### What is required
Look over the lines below. Report each one that includes the string "with".

### Material shown
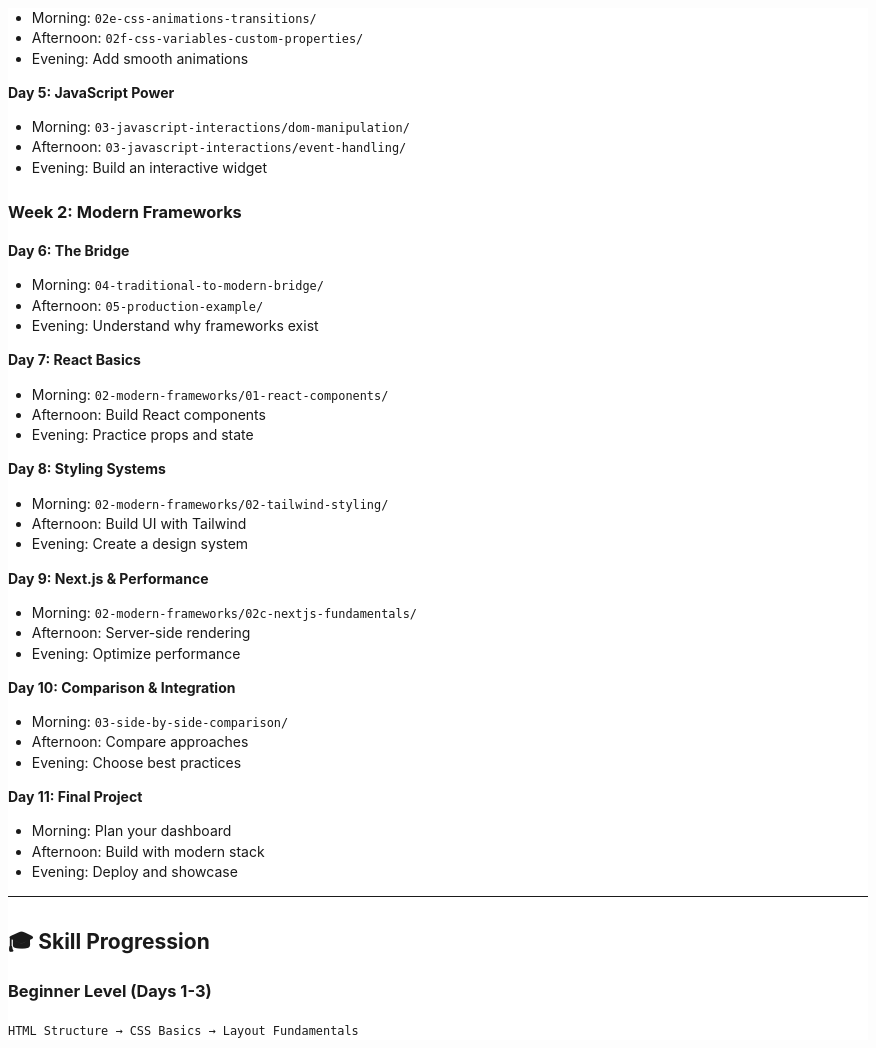 - Morning: `02e-css-animations-transitions/`
- Afternoon: `02f-css-variables-custom-properties/`
- Evening: Add smooth animations

**Day 5: JavaScript Power**

- Morning: `03-javascript-interactions/dom-manipulation/`
- Afternoon: `03-javascript-interactions/event-handling/`
- Evening: Build an interactive widget

### Week 2: Modern Frameworks

**Day 6: The Bridge**

- Morning: `04-traditional-to-modern-bridge/`
- Afternoon: `05-production-example/`
- Evening: Understand why frameworks exist

**Day 7: React Basics**

- Morning: `02-modern-frameworks/01-react-components/`
- Afternoon: Build React components
- Evening: Practice props and state

**Day 8: Styling Systems**

- Morning: `02-modern-frameworks/02-tailwind-styling/`
- Afternoon: Build UI with Tailwind
- Evening: Create a design system

**Day 9: Next.js & Performance**

- Morning: `02-modern-frameworks/02c-nextjs-fundamentals/`
- Afternoon: Server-side rendering
- Evening: Optimize performance

**Day 10: Comparison & Integration**

- Morning: `03-side-by-side-comparison/`
- Afternoon: Compare approaches
- Evening: Choose best practices

**Day 11: Final Project**

- Morning: Plan your dashboard
- Afternoon: Build with modern stack
- Evening: Deploy and showcase

---

## 🎓 Skill Progression

### Beginner Level (Days 1-3)

```
HTML Structure → CSS Basics → Layout Fundamentals
```

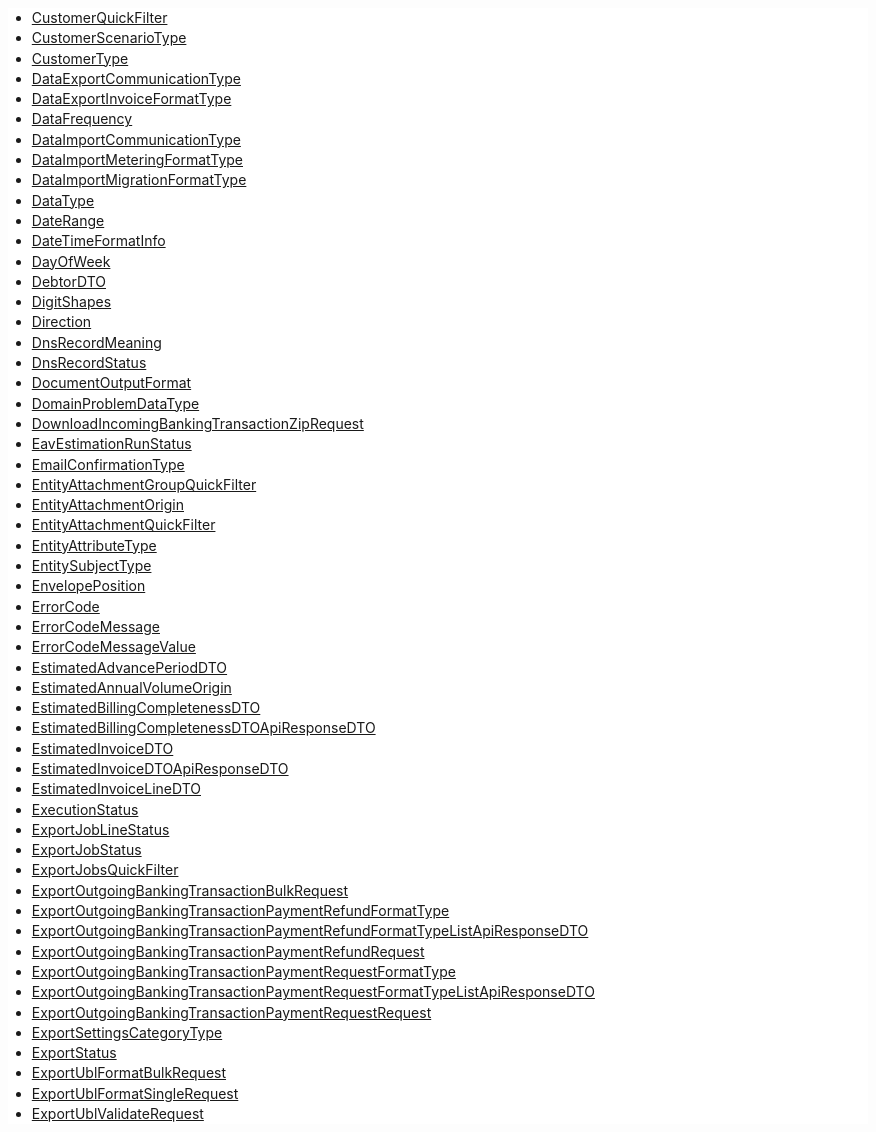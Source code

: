 - [CustomerQuickFilter](docs/CustomerQuickFilter.md)
 - [CustomerScenarioType](docs/CustomerScenarioType.md)
 - [CustomerType](docs/CustomerType.md)
 - [DataExportCommunicationType](docs/DataExportCommunicationType.md)
 - [DataExportInvoiceFormatType](docs/DataExportInvoiceFormatType.md)
 - [DataFrequency](docs/DataFrequency.md)
 - [DataImportCommunicationType](docs/DataImportCommunicationType.md)
 - [DataImportMeteringFormatType](docs/DataImportMeteringFormatType.md)
 - [DataImportMigrationFormatType](docs/DataImportMigrationFormatType.md)
 - [DataType](docs/DataType.md)
 - [DateRange](docs/DateRange.md)
 - [DateTimeFormatInfo](docs/DateTimeFormatInfo.md)
 - [DayOfWeek](docs/DayOfWeek.md)
 - [DebtorDTO](docs/DebtorDTO.md)
 - [DigitShapes](docs/DigitShapes.md)
 - [Direction](docs/Direction.md)
 - [DnsRecordMeaning](docs/DnsRecordMeaning.md)
 - [DnsRecordStatus](docs/DnsRecordStatus.md)
 - [DocumentOutputFormat](docs/DocumentOutputFormat.md)
 - [DomainProblemDataType](docs/DomainProblemDataType.md)
 - [DownloadIncomingBankingTransactionZipRequest](docs/DownloadIncomingBankingTransactionZipRequest.md)
 - [EavEstimationRunStatus](docs/EavEstimationRunStatus.md)
 - [EmailConfirmationType](docs/EmailConfirmationType.md)
 - [EntityAttachmentGroupQuickFilter](docs/EntityAttachmentGroupQuickFilter.md)
 - [EntityAttachmentOrigin](docs/EntityAttachmentOrigin.md)
 - [EntityAttachmentQuickFilter](docs/EntityAttachmentQuickFilter.md)
 - [EntityAttributeType](docs/EntityAttributeType.md)
 - [EntitySubjectType](docs/EntitySubjectType.md)
 - [EnvelopePosition](docs/EnvelopePosition.md)
 - [ErrorCode](docs/ErrorCode.md)
 - [ErrorCodeMessage](docs/ErrorCodeMessage.md)
 - [ErrorCodeMessageValue](docs/ErrorCodeMessageValue.md)
 - [EstimatedAdvancePeriodDTO](docs/EstimatedAdvancePeriodDTO.md)
 - [EstimatedAnnualVolumeOrigin](docs/EstimatedAnnualVolumeOrigin.md)
 - [EstimatedBillingCompletenessDTO](docs/EstimatedBillingCompletenessDTO.md)
 - [EstimatedBillingCompletenessDTOApiResponseDTO](docs/EstimatedBillingCompletenessDTOApiResponseDTO.md)
 - [EstimatedInvoiceDTO](docs/EstimatedInvoiceDTO.md)
 - [EstimatedInvoiceDTOApiResponseDTO](docs/EstimatedInvoiceDTOApiResponseDTO.md)
 - [EstimatedInvoiceLineDTO](docs/EstimatedInvoiceLineDTO.md)
 - [ExecutionStatus](docs/ExecutionStatus.md)
 - [ExportJobLineStatus](docs/ExportJobLineStatus.md)
 - [ExportJobStatus](docs/ExportJobStatus.md)
 - [ExportJobsQuickFilter](docs/ExportJobsQuickFilter.md)
 - [ExportOutgoingBankingTransactionBulkRequest](docs/ExportOutgoingBankingTransactionBulkRequest.md)
 - [ExportOutgoingBankingTransactionPaymentRefundFormatType](docs/ExportOutgoingBankingTransactionPaymentRefundFormatType.md)
 - [ExportOutgoingBankingTransactionPaymentRefundFormatTypeListApiResponseDTO](docs/ExportOutgoingBankingTransactionPaymentRefundFormatTypeListApiResponseDTO.md)
 - [ExportOutgoingBankingTransactionPaymentRefundRequest](docs/ExportOutgoingBankingTransactionPaymentRefundRequest.md)
 - [ExportOutgoingBankingTransactionPaymentRequestFormatType](docs/ExportOutgoingBankingTransactionPaymentRequestFormatType.md)
 - [ExportOutgoingBankingTransactionPaymentRequestFormatTypeListApiResponseDTO](docs/ExportOutgoingBankingTransactionPaymentRequestFormatTypeListApiResponseDTO.md)
 - [ExportOutgoingBankingTransactionPaymentRequestRequest](docs/ExportOutgoingBankingTransactionPaymentRequestRequest.md)
 - [ExportSettingsCategoryType](docs/ExportSettingsCategoryType.md)
 - [ExportStatus](docs/ExportStatus.md)
 - [ExportUblFormatBulkRequest](docs/ExportUblFormatBulkRequest.md)
 - [ExportUblFormatSingleRequest](docs/ExportUblFormatSingleRequest.md)
 - [ExportUblValidateRequest](docs/ExportUblValidateRequest.md)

### Problem solution
- Afternoon: Build UI with Tailwind
- Afternoon: Build with modern stack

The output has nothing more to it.